I don’t go to fairs often, whether they are spiritual/psychic fairs, carnivals, or something in between. My introverted nature finds crowds hard to deal with and the empath in me has trouble shielding from all the myriad energies that fill these spaces. Yet, I was intrigued by this expo that I’d heard so much about, and I had two friend who wanted to go.

As often happens, the red flags went up before I left the house. There was that strangely familiar feeling that the day would not play out comfortably…

Spirituality and holistic living has become a big business. You can sell your spirit to someone almost as easily as you can buy a can of soda. And, sometimes I wonder if the one can be just as bad for our wellbeing as the other. In the midst of the authentic healers, readers, and vendors, there are the charlatans who tout their wares with a conviction that their offerings will change you and the world. Sometimes it can be difficult to distinguish the real from the fake. The ego can be a trickster. It is often unaware of itself.

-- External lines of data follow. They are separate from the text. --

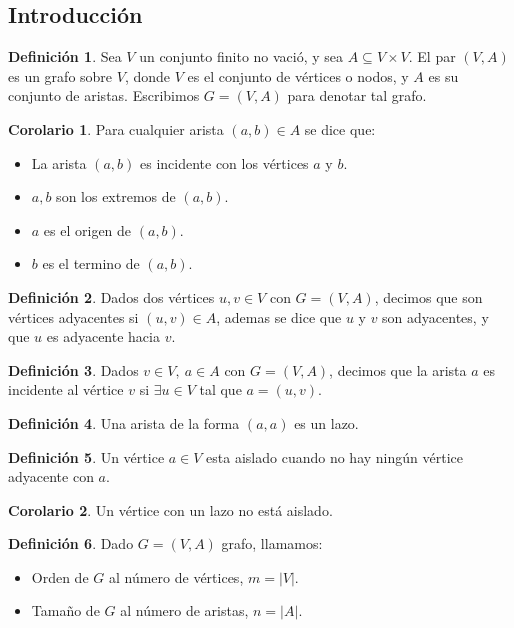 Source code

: \documentclass[10pt]{article}
\theoremstyle{definition}
\newtheorem{definition}{Definición}[section]
\newtheorem{corollary}{Corolario}[theorem]
\begin{document}
    \subsection{Introducción}
    \begin{definition}
        Sea $V$ un conjunto finito no vació, y sea $A\subseteq V\times V$. El par $(V,A)$ es un grafo sobre $V$, donde $V$ es el conjunto de vértices o nodos, y $A$ es su conjunto de aristas. Escribimos $G=(V,A)$ para denotar tal grafo.
    \end{definition}
    \begin{corollary}
        Para cualquier arista $(a,b)\in A$ se dice que:
        \begin{itemize}
            \item La arista $(a,b)$ es incidente con los vértices $a$ y $b$.
            \item $a,b$ son los extremos de $(a,b)$.
            \item $a$ es el origen de $(a,b)$.
            \item $b$ es el termino de $(a,b)$.
        \end{itemize}
    \end{corollary}
    \begin{definition}
        Dados dos vértices $u,v\in V$ con $G=(V,A)$, decimos que son vértices adyacentes si $(u,v)\in A$, ademas se dice que $u$ y $v$ son adyacentes, y que $u$ es adyacente hacia $v$.
    \end{definition}
    \begin{definition}
        Dados $v\in V,\ a\in A$ con $G=(V,A)$, decimos que la arista $a$ es incidente al vértice $v$ si $\exists u\in V$ tal que $a=(u,v)$.
    \end{definition}
    \begin{definition}
        Una arista de la forma $(a,a)$ es un lazo.
    \end{definition}
    \begin{definition}
        Un vértice $a\in V$ esta aislado cuando no hay ningún vértice adyacente con $a$.
    \end{definition}
    \begin{corollary}
        Un vértice con un lazo no está aislado.
    \end{corollary}
    \begin{definition}
        Dado $G=(V,A)$ grafo, llamamos:
        \begin{itemize}
            \item Orden de $G$ al número de vértices, $m=|V|$.
            \item Tamaño de $G$ al número de aristas, $n=|A|$.
        \end{itemize}
    \end{definition}
\end{document}
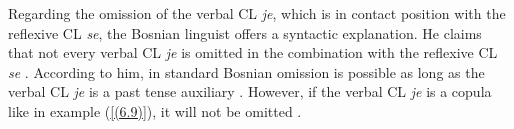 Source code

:\begin{exe}\ex\begin{xlist}
\end{xlist}
\end{exe}

\noindent Regarding the omission of the verbal CL \textit{je}, which is in contact position with the reflexive CL \textit{se}, the Bosnian linguist \citet{Ridjanovic12} offers a syntactic explanation. He claims that not every verbal CL \textit{je} is omitted in the combination with the reflexive CL \textit{se}  \citep[cf.][564]{Ridjanovic12}. According to him, in standard Bosnian omission is possible as long as the verbal CL \textit{je} is a past tense auxiliary  \citep[cf.][564]{Ridjanovic12}. However, if the verbal CL \textit{je} is a copula like in example (\ref{(6.9)}), it will not be omitted  \citep[cf.][564]{Ridjanovic12}. %


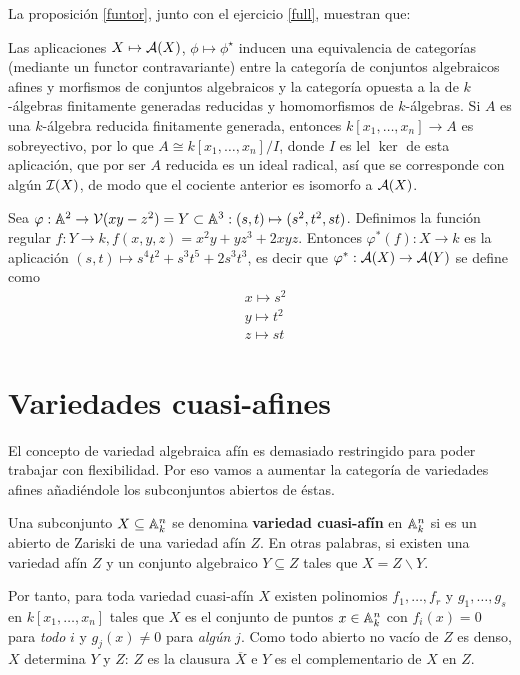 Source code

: \documentclass[ACGA.tex]{subfiles}
\begin{document}
La proposición \ref{funtor}, junto con el ejercicio \ref{full}, muestran que:

\begin{coro}\label{equivafin}
 Las aplicaciones $X\mapsto \mathcal{A}(X)$, $\phi\mapsto \phi^\star$ inducen una equivalencia de categorías (mediante un functor contravariante) entre la categoría de conjuntos algebraicos afines y morfismos de conjuntos algebraicos y la categoría opuesta a la de $k$-álgebras finitamente generadas reducidas y homomorfismos de $k$-álgebras. Si $A$ es una $k$-álgebra reducida finitamente generada, entonces $k[x_1,\dots,x_n]\to A$ es sobreyectivo, por lo que $A\cong k[x_1,\dots,x_n]/I$, donde $I$ es lel $\ker$ de esta aplicación, que por ser $A$ reducida es un ideal radical, así que se corresponde con algún $\mathcal{I}(X)$, de modo que el cociente anterior es isomorfo a $\mathcal{A}(X)$.
\end{coro}

\begin{ej}
Sea $\varphi:\mathbb{A}^2\to\mathcal{V}(xy-z^2)=Y\subset\mathbb{A}^3: (s,t)\mapsto(s^2,t^2,st)$. Definimos la función regular $f:Y\to k, f(x,y,z)=x^2y+yz^3+2xyz$. Entonces $\varphi^*(f):X\to k$ es la aplicación $(s,t)\mapsto s^4t^2+s^3t^5+2s^3t^3$, es decir que
$\varphi^*:\mathcal{A}(X)\to\mathcal{A}(Y)$ se define como 
\begin{align*}
&x\mapsto s^2\\
&y\mapsto t^2\\
&z\mapsto st
\end{align*}
\end{ej}

\section{Variedades cuasi-afines}

El concepto de variedad algebraica afín es demasiado restringido para poder trabajar con flexibilidad. Por eso vamos a aumentar la categoría de variedades afines añadiéndole los subconjuntos abiertos de éstas.

\begin{defi}
 Una subconjunto $X\subseteq\mathbb{A}^n_k$ se denomina {\bf variedad cuasi-afín} en $\mathbb{A}^n_k$ si es un abierto de Zariski de una variedad afín $Z$. En otras palabras, si existen una variedad afín $Z$ y un conjunto algebraico $Y\subseteq Z$ tales que $X=Z\backslash Y$. 
\end{defi}

Por tanto, para toda variedad cuasi-afín $X$ existen polinomios $f_1,\ldots,f_r$ y $g_1,\ldots,g_s$ en $k[x_1,\ldots,x_n]$ tales que $X$ es el conjunto de puntos $x\in\mathbb{A}^n_k$ con $f_i(x)=0$ para \emph{todo} $i$ y $g_j(x)\neq 0$ para \emph{algún} $j$.
Como todo abierto no vacío de $Z$ es denso, $X$ determina $Y$ y $Z$: $Z$ es la clausura $\overline X$ e $Y$ es el complementario de $X$ en $Z$.
\end{document}
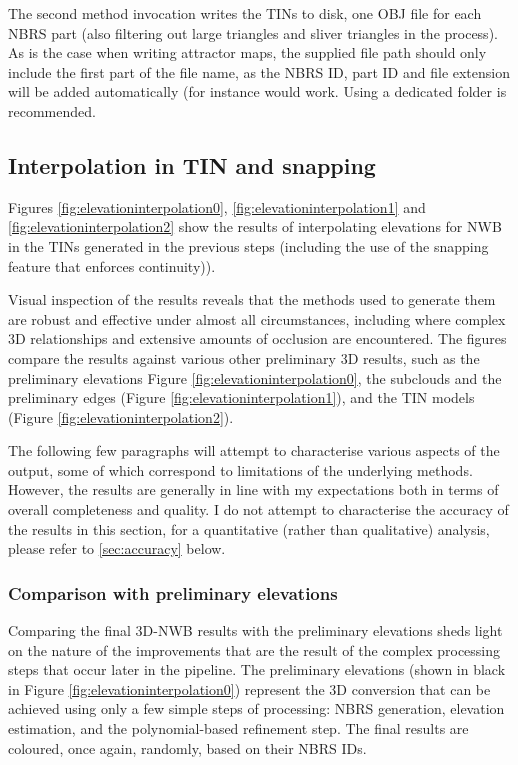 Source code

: The second method invocation writes the TINs to disk, one OBJ file for each NBRS part (also filtering out large triangles and sliver triangles in the process). As is the case when writing attractor maps, the supplied file path should only include the first part of  the file name, as the NBRS ID, part ID and file extension will be added automatically (for instance  would work. Using a dedicated folder is recommended.

\subsection{Interpolation in TIN and snapping}
\label{sub:r_interpolation}

Figures \ref{fig:elevationinterpolation0}, \ref{fig:elevationinterpolation1} and \ref{fig:elevationinterpolation2} show the results of interpolating elevations for NWB in the TINs generated in the previous steps (including the use of the snapping feature that enforces continuity)).

Visual inspection of the results reveals that the methods used to generate them are robust and effective under almost all circumstances, including where complex 3D relationships and extensive amounts of occlusion are encountered. The figures compare the results against various other preliminary 3D results, such as the preliminary elevations Figure \ref{fig:elevationinterpolation0}, the subclouds and the preliminary edges (Figure \ref{fig:elevationinterpolation1}), and the TIN models (Figure \ref{fig:elevationinterpolation2}).

The following few paragraphs will attempt to characterise various aspects of the output, some of which correspond to limitations of the underlying methods. However, the results are generally in line with my expectations both in terms of overall completeness and quality. I do not attempt to characterise the accuracy of the results in this section, for a quantitative (rather than qualitative) analysis, please refer to \ref{sec:accuracy} below.

\subsubsection{Comparison with preliminary elevations}

Comparing the final 3D-NWB results with the preliminary elevations sheds light on the nature of the improvements that are the result of the complex processing steps that occur later in the pipeline. The preliminary elevations (shown in black in Figure \ref{fig:elevationinterpolation0}) represent the 3D conversion that can be achieved using only a few simple steps of processing: NBRS generation, elevation estimation, and the polynomial-based refinement step. The final results are coloured, once again, randomly, based on their NBRS IDs.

Then there is the issue of the seeker’s addiction. You can get lured into the business of “spirituality” as easily as you can a casino in a search for the pot of gold they both offer. I know people who attend fairs on a regular basis in the hope of finding that magical thing they can’t quite define because the cure is never outside of them. It’s easy to get sucked into the belief that someone else has the answer you seek. I’ve found myself on both sides, and it’s not easy to balance it with the larger truth of life.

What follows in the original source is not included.